**What to do**. Each line from the one containing "tmux安装使用方法：" to the end of the records below should be restated word for word; please leave out all other lines.

>>

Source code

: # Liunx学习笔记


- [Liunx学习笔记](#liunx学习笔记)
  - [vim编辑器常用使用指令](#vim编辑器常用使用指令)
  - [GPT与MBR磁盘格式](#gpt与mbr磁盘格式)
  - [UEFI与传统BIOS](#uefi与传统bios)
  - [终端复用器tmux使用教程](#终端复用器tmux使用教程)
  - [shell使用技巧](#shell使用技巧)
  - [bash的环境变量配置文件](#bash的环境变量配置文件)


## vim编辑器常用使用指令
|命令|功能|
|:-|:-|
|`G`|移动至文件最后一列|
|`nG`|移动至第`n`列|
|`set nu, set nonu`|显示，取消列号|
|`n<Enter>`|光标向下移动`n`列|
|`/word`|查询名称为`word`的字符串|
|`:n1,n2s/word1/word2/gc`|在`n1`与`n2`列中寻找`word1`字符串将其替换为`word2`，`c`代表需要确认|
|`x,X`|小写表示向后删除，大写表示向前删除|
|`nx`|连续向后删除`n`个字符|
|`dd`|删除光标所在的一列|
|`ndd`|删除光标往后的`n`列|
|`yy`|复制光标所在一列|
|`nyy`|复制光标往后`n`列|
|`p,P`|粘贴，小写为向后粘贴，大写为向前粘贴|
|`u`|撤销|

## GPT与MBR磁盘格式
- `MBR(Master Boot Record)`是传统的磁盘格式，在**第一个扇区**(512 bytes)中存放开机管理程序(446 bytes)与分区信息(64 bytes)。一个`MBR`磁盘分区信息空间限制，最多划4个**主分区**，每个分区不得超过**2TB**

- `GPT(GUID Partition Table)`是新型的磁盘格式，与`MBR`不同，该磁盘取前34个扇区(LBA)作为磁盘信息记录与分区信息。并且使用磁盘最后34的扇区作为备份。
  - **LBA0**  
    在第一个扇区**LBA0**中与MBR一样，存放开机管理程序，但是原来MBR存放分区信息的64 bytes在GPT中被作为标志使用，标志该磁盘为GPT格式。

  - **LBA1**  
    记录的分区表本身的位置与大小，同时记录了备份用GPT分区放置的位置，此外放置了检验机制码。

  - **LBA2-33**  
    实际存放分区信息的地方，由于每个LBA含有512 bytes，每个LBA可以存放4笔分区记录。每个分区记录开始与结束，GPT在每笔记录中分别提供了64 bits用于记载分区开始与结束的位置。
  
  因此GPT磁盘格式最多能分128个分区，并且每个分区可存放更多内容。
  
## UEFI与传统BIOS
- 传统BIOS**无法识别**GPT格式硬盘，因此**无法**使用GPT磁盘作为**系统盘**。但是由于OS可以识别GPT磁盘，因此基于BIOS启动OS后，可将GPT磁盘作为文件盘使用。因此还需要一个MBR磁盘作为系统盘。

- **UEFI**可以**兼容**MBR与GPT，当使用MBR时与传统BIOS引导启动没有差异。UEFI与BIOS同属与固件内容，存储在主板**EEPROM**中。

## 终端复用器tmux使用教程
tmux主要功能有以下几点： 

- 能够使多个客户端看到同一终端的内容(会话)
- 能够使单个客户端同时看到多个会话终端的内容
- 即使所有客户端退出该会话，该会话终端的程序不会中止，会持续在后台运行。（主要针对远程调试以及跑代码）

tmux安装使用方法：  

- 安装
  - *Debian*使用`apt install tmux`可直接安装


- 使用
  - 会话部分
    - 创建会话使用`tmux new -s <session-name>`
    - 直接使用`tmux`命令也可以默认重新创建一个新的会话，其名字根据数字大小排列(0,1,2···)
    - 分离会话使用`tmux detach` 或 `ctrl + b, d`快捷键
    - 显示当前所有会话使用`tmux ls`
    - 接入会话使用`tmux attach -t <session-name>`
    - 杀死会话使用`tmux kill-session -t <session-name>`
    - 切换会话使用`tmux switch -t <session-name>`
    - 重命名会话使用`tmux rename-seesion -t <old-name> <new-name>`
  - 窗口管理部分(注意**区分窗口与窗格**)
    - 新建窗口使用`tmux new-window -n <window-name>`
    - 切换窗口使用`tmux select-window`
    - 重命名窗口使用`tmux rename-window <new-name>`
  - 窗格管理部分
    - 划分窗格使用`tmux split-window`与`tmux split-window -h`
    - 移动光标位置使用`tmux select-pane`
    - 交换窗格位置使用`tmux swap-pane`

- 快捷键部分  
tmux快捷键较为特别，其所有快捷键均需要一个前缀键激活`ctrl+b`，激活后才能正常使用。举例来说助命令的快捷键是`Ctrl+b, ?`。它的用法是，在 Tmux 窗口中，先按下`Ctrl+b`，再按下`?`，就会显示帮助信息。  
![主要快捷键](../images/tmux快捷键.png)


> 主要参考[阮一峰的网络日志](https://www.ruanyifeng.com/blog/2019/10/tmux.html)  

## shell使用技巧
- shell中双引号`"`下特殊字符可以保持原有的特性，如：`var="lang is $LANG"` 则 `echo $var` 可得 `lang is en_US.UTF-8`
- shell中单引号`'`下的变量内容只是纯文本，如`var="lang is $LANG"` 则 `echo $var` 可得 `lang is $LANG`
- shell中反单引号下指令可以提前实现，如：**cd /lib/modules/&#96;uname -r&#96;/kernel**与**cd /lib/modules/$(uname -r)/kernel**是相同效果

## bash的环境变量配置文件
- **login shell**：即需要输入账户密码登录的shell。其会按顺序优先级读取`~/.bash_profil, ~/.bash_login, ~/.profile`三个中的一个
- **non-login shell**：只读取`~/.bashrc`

<<

**Finished exercise**.
tmux安装使用方法：  

- 安装
  - *Debian*使用`apt install tmux`可直接安装


- 使用
  - 会话部分
    - 创建会话使用`tmux new -s <session-name>`
    - 直接使用`tmux`命令也可以默认重新创建一个新的会话，其名字根据数字大小排列(0,1,2···)
    - 分离会话使用`tmux detach` 或 `ctrl + b, d`快捷键
    - 显示当前所有会话使用`tmux ls`
    - 接入会话使用`tmux attach -t <session-name>`
    - 杀死会话使用`tmux kill-session -t <session-name>`
    - 切换会话使用`tmux switch -t <session-name>`
    - 重命名会话使用`tmux rename-seesion -t <old-name> <new-name>`
  - 窗口管理部分(注意**区分窗口与窗格**)
    - 新建窗口使用`tmux new-window -n <window-name>`
    - 切换窗口使用`tmux select-window`
    - 重命名窗口使用`tmux rename-window <new-name>`
  - 窗格管理部分
    - 划分窗格使用`tmux split-window`与`tmux split-window -h`
    - 移动光标位置使用`tmux select-pane`
    - 交换窗格位置使用`tmux swap-pane`

- 快捷键部分  
tmux快捷键较为特别，其所有快捷键均需要一个前缀键激活`ctrl+b`，激活后才能正常使用。举例来说助命令的快捷键是`Ctrl+b, ?`。它的用法是，在 Tmux 窗口中，先按下`Ctrl+b`，再按下`?`，就会显示帮助信息。  
![主要快捷键](../images/tmux快捷键.png)


> 主要参考[阮一峰的网络日志](https://www.ruanyifeng.com/blog/2019/10/tmux.html)  

## shell使用技巧
- shell中双引号`"`下特殊字符可以保持原有的特性，如：`var="lang is $LANG"` 则 `echo $var` 可得 `lang is en_US.UTF-8`
- shell中单引号`'`下的变量内容只是纯文本，如`var="lang is $LANG"` 则 `echo $var` 可得 `lang is $LANG`
- shell中反单引号下指令可以提前实现，如：**cd /lib/modules/&#96;uname -r&#96;/kernel**与**cd /lib/modules/$(uname -r)/kernel**是相同效果

## bash的环境变量配置文件
- **login shell**：即需要输入账户密码登录的shell。其会按顺序优先级读取`~/.bash_profil, ~/.bash_login, ~/.profile`三个中的一个
- **non-login shell**：只读取`~/.bashrc`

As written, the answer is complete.